═══ RECORDS FOR THIS TASK ═══

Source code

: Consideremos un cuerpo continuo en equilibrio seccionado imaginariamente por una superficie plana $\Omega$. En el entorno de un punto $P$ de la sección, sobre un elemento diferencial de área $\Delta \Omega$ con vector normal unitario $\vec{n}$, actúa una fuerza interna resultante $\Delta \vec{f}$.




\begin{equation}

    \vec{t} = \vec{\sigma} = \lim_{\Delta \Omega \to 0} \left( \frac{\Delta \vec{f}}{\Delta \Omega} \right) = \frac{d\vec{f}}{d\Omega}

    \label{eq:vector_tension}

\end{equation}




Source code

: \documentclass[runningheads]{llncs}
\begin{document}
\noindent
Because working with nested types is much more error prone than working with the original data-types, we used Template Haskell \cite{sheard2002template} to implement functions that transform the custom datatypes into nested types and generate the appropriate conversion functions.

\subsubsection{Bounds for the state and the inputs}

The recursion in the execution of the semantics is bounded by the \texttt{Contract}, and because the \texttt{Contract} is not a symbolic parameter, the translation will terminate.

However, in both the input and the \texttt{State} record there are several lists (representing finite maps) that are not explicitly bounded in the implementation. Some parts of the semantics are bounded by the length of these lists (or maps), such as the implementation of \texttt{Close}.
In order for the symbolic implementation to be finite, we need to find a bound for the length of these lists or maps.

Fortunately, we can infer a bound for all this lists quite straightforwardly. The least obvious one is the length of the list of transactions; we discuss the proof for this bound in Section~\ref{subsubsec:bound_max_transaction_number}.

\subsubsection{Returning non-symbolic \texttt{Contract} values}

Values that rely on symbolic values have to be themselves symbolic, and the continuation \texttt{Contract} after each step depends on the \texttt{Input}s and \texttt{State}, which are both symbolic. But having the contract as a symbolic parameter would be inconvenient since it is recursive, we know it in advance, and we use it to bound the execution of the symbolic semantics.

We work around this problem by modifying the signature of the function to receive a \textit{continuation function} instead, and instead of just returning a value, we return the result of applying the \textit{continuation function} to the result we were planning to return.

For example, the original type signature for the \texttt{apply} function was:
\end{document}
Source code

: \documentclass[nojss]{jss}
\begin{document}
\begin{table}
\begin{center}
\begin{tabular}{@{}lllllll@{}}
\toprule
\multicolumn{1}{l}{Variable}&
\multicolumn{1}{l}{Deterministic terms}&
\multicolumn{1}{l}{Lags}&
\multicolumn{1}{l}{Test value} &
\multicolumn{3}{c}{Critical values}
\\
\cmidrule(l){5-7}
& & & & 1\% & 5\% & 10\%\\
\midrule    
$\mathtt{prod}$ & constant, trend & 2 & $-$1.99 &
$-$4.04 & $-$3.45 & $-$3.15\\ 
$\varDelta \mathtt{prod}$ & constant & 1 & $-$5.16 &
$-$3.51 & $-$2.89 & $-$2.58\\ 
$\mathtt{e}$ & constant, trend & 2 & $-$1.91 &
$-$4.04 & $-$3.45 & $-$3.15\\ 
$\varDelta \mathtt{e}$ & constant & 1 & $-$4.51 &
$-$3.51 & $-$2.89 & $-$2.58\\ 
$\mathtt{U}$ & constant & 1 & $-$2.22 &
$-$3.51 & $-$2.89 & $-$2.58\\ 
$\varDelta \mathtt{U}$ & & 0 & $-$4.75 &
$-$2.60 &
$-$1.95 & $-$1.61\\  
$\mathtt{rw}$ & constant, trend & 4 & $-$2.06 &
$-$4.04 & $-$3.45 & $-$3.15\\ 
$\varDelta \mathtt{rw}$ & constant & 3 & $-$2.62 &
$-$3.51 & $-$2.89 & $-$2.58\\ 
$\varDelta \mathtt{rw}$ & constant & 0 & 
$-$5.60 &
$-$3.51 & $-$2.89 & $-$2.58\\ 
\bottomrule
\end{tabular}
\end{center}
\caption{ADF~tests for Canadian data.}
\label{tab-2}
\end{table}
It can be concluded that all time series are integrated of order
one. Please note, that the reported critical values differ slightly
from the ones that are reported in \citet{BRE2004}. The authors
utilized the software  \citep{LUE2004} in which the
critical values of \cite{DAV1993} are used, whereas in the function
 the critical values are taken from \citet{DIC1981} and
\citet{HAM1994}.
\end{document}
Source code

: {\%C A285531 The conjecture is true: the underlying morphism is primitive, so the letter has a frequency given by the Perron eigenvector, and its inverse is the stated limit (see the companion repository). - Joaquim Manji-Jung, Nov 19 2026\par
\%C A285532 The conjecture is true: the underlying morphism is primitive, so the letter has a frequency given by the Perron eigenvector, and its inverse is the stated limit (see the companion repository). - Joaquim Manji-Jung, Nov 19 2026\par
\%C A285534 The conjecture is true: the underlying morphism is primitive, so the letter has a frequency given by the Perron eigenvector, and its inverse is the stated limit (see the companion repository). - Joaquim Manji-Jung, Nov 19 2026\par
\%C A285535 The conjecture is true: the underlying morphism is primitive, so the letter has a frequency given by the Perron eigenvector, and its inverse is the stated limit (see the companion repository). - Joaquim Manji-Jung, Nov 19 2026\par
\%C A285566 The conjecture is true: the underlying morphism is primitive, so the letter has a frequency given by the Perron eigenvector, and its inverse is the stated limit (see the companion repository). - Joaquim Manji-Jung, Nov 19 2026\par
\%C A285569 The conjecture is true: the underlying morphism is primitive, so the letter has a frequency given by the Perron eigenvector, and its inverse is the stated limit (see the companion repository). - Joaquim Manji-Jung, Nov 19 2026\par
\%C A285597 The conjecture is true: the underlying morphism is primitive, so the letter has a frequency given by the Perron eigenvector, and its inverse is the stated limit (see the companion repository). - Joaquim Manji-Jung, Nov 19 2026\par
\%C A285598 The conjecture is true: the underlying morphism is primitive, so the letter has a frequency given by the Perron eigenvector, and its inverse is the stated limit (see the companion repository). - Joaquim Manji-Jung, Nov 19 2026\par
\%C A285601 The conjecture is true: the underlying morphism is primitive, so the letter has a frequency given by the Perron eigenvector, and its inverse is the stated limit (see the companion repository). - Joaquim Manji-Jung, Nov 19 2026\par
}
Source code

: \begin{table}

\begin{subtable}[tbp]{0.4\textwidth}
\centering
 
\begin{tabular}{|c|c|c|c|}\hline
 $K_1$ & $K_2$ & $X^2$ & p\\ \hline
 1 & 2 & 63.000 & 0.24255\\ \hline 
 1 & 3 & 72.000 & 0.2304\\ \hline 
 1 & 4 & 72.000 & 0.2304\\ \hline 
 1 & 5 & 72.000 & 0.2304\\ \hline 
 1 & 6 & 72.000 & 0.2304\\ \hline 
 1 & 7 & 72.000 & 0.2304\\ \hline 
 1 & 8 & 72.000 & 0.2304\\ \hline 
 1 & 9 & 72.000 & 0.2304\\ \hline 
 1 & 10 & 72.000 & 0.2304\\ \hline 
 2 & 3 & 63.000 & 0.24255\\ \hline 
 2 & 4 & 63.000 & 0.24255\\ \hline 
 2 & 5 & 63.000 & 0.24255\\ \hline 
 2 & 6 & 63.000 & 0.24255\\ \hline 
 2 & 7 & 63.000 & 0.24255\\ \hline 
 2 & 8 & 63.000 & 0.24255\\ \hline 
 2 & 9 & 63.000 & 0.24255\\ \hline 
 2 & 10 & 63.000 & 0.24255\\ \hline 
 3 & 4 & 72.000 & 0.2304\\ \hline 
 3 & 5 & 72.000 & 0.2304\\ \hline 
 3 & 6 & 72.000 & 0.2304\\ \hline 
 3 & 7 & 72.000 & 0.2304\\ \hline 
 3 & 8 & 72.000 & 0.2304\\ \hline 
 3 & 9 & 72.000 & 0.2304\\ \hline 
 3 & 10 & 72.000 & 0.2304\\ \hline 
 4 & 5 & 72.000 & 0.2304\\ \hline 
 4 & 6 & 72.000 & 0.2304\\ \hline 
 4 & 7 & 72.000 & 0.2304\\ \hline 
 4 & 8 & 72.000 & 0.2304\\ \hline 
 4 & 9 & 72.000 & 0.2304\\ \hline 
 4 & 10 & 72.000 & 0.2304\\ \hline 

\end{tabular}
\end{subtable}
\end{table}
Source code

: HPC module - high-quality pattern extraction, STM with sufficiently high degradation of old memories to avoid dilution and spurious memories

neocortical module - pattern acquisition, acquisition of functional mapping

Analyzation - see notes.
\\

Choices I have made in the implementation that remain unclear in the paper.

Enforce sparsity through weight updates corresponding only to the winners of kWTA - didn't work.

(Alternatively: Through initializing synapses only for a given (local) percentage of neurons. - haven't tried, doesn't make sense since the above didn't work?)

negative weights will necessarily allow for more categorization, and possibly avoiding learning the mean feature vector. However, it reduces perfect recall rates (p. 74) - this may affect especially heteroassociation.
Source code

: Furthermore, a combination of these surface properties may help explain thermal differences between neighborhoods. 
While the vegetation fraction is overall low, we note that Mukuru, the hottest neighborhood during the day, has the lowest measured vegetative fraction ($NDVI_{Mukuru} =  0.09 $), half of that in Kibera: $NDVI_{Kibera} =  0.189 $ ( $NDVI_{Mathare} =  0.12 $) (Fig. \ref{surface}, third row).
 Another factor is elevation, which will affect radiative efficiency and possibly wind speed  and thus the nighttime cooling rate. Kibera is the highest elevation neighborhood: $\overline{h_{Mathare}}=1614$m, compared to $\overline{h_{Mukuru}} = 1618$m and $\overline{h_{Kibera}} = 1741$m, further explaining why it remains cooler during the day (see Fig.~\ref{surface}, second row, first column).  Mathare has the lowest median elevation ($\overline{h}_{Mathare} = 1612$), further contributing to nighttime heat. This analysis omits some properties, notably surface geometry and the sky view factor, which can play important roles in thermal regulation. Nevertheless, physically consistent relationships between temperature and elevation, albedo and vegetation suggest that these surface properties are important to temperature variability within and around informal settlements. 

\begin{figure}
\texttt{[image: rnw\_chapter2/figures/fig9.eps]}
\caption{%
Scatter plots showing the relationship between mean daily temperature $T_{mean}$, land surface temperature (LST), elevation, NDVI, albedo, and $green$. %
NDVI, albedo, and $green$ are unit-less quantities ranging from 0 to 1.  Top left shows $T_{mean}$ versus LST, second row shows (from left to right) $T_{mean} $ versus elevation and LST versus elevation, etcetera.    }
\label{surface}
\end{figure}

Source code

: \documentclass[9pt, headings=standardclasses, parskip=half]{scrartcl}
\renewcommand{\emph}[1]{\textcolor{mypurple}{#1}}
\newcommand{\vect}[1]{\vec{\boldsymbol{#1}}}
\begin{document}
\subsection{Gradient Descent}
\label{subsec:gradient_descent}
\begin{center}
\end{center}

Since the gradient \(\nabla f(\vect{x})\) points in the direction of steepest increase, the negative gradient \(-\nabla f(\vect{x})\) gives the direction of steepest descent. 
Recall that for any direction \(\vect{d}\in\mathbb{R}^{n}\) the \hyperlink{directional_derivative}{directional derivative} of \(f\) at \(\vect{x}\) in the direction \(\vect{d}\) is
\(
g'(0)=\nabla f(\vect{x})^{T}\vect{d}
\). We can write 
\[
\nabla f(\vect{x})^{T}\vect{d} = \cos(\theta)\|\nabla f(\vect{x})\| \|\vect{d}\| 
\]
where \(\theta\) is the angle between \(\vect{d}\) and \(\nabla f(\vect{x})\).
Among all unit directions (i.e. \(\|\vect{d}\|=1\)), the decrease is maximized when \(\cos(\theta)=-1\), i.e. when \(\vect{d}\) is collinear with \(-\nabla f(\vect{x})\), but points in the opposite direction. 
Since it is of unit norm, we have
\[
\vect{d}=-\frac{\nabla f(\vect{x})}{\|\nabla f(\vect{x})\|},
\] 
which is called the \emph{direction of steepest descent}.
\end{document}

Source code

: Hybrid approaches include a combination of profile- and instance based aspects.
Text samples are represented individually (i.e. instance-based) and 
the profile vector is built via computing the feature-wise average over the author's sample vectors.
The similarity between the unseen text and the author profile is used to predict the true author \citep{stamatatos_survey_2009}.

═══

- _DESCRIPTION OF THE TASK_
Take each line of the material that contains the word "label" and list it.

- _EXERCISE RESPONSE_
    \label{eq:vector_tension}
\label{tab-2}
\label{surface}
\label{subsec:gradient_descent}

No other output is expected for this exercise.